Do not assume a Windows deployment policy fully remediates Linux. Windows-managed endpoints, Linux servers, network appliances, and dual-boot workstations may need different update paths and different vendor guidance.

Why This Matters for Government

State and local agencies operate under continuity-of-operations expectations, budget constraints, and security programs that increasingly depend on strong device trust. NIST SP 800-207 describes zero trust as a model focused on users, assets, and resources rather than implicit network trust. Secure Boot is not a complete zero-trust solution by itself, but it supports the device-integrity foundation that those strategies rely on.
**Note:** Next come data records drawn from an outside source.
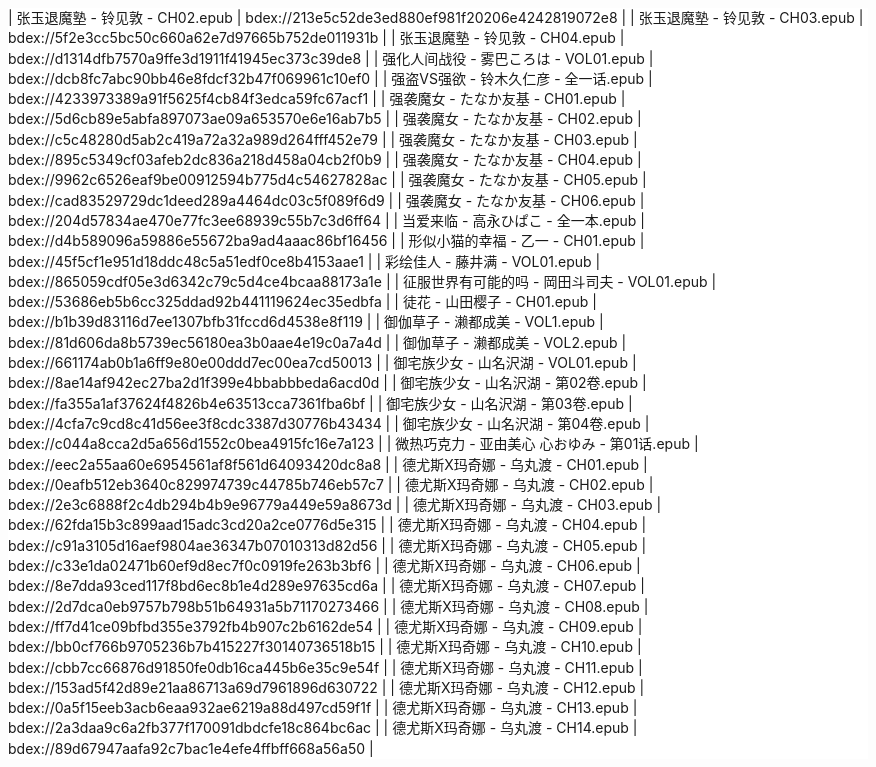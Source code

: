 | 张玉退魔塾 - 铃见敦 - CH02.epub | bdex://213e5c52de3ed880ef981f20206e4242819072e8 |
| 张玉退魔塾 - 铃见敦 - CH03.epub | bdex://5f2e3cc5bc50c660a62e7d97665b752de011931b |
| 张玉退魔塾 - 铃见敦 - CH04.epub | bdex://d1314dfb7570a9ffe3d1911f41945ec373c39de8 |
| 强化人间战役 - 雾巴ころは - VOL01.epub | bdex://dcb8fc7abc90bb46e8fdcf32b47f069961c10ef0 |
| 强盗VS强欲 - 铃木久仁彦 - 全一话.epub | bdex://4233973389a91f5625f4cb84f3edca59fc67acf1 |
| 强袭魔女 - たなか友基 - CH01.epub | bdex://5d6cb89e5abfa897073ae09a653570e6e16ab7b5 |
| 强袭魔女 - たなか友基 - CH02.epub | bdex://c5c48280d5ab2c419a72a32a989d264fff452e79 |
| 强袭魔女 - たなか友基 - CH03.epub | bdex://895c5349cf03afeb2dc836a218d458a04cb2f0b9 |
| 强袭魔女 - たなか友基 - CH04.epub | bdex://9962c6526eaf9be00912594b775d4c54627828ac |
| 强袭魔女 - たなか友基 - CH05.epub | bdex://cad83529729dc1deed289a4464dc03c5f089f6d9 |
| 强袭魔女 - たなか友基 - CH06.epub | bdex://204d57834ae470e77fc3ee68939c55b7c3d6ff64 |
| 当爱来临 - 高永ひぱこ - 全一本.epub | bdex://d4b589096a59886e55672ba9ad4aaac86bf16456 |
| 形似小猫的幸福 - 乙一 - CH01.epub | bdex://45f5cf1e951d18ddc48c5a51edf0ce8b4153aae1 |
| 彩绘佳人 - 藤井满 - VOL01.epub | bdex://865059cdf05e3d6342c79c5d4ce4bcaa88173a1e |
| 征服世界有可能的吗 - 岡田斗司夫 - VOL01.epub | bdex://53686eb5b6cc325ddad92b441119624ec35edbfa |
| 徒花 - 山田樱子 - CH01.epub | bdex://b1b39d83116d7ee1307bfb31fccd6d4538e8f119 |
| 御伽草子 - 濑都成美 - VOL1.epub | bdex://81d606da8b5739ec56180ea3b0aae4e19c0a7a4d |
| 御伽草子 - 濑都成美 - VOL2.epub | bdex://661174ab0b1a6ff9e80e00ddd7ec00ea7cd50013 |
| 御宅族少女 - 山名沢湖 - VOL01.epub | bdex://8ae14af942ec27ba2d1f399e4bbabbbeda6acd0d |
| 御宅族少女 - 山名沢湖 - 第02卷.epub | bdex://fa355a1af37624f4826b4e63513cca7361fba6bf |
| 御宅族少女 - 山名沢湖 - 第03卷.epub | bdex://4cfa7c9cd8c41d56ee3f8cdc3387d30776b43434 |
| 御宅族少女 - 山名沢湖 - 第04卷.epub | bdex://c044a8cca2d5a656d1552c0bea4915fc16e7a123 |
| 微热巧克力 - 亚由美心 心おゆみ - 第01话.epub | bdex://eec2a55aa60e6954561af8f561d64093420dc8a8 |
| 德尤斯X玛奇娜 - 乌丸渡 - CH01.epub | bdex://0eafb512eb3640c829974739c44785b746eb57c7 |
| 德尤斯X玛奇娜 - 乌丸渡 - CH02.epub | bdex://2e3c6888f2c4db294b4b9e96779a449e59a8673d |
| 德尤斯X玛奇娜 - 乌丸渡 - CH03.epub | bdex://62fda15b3c899aad15adc3cd20a2ce0776d5e315 |
| 德尤斯X玛奇娜 - 乌丸渡 - CH04.epub | bdex://c91a3105d16aef9804ae36347b07010313d82d56 |
| 德尤斯X玛奇娜 - 乌丸渡 - CH05.epub | bdex://c33e1da02471b60ef9d8ec7f0c0919fe263b3bf6 |
| 德尤斯X玛奇娜 - 乌丸渡 - CH06.epub | bdex://8e7dda93ced117f8bd6ec8b1e4d289e97635cd6a |
| 德尤斯X玛奇娜 - 乌丸渡 - CH07.epub | bdex://2d7dca0eb9757b798b51b64931a5b71170273466 |
| 德尤斯X玛奇娜 - 乌丸渡 - CH08.epub | bdex://ff7d41ce09bfbd355e3792fb4b907c2b6162de54 |
| 德尤斯X玛奇娜 - 乌丸渡 - CH09.epub | bdex://bb0cf766b9705236b7b415227f30140736518b15 |
| 德尤斯X玛奇娜 - 乌丸渡 - CH10.epub | bdex://cbb7cc66876d91850fe0db16ca445b6e35c9e54f |
| 德尤斯X玛奇娜 - 乌丸渡 - CH11.epub | bdex://153ad5f42d89e21aa86713a69d7961896d630722 |
| 德尤斯X玛奇娜 - 乌丸渡 - CH12.epub | bdex://0a5f15eeb3acb6eaa932ae6219a88d497cd59f1f |
| 德尤斯X玛奇娜 - 乌丸渡 - CH13.epub | bdex://2a3daa9c6a2fb377f170091dbdcfe18c864bc6ac |
| 德尤斯X玛奇娜 - 乌丸渡 - CH14.epub | bdex://89d67947aafa92c7bac1e4efe4ffbff668a56a50 |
Three practical points matter for CIOs, CISOs, and endpoint teams:

  • This is planned maintenance, not an emergency. Devices can keep booting and receiving standard Windows updates after the 2011 certificates expire, but they may lose future Secure Boot protections if the 2023 certificates are not installed.
  • BitLocker recovery is the likely user-impact risk. Firmware and boot-measurement changes can trigger recovery. Escrowed keys and firmware-first sequencing reduce the chance of a help-desk surge.
  • Mixed fleets need two plans. Windows policy can update Windows-managed devices, but Linux and dual-boot systems require validation of shim, distribution packages, and firmware DB contents.

Build the inventory now, bring firmware current, pilot against varied hardware, and deploy in rings tied to measurable status signals. That sequence keeps the fleet booting safely while preserving Secure Boot protection beyond the 2011 certificate expiration window.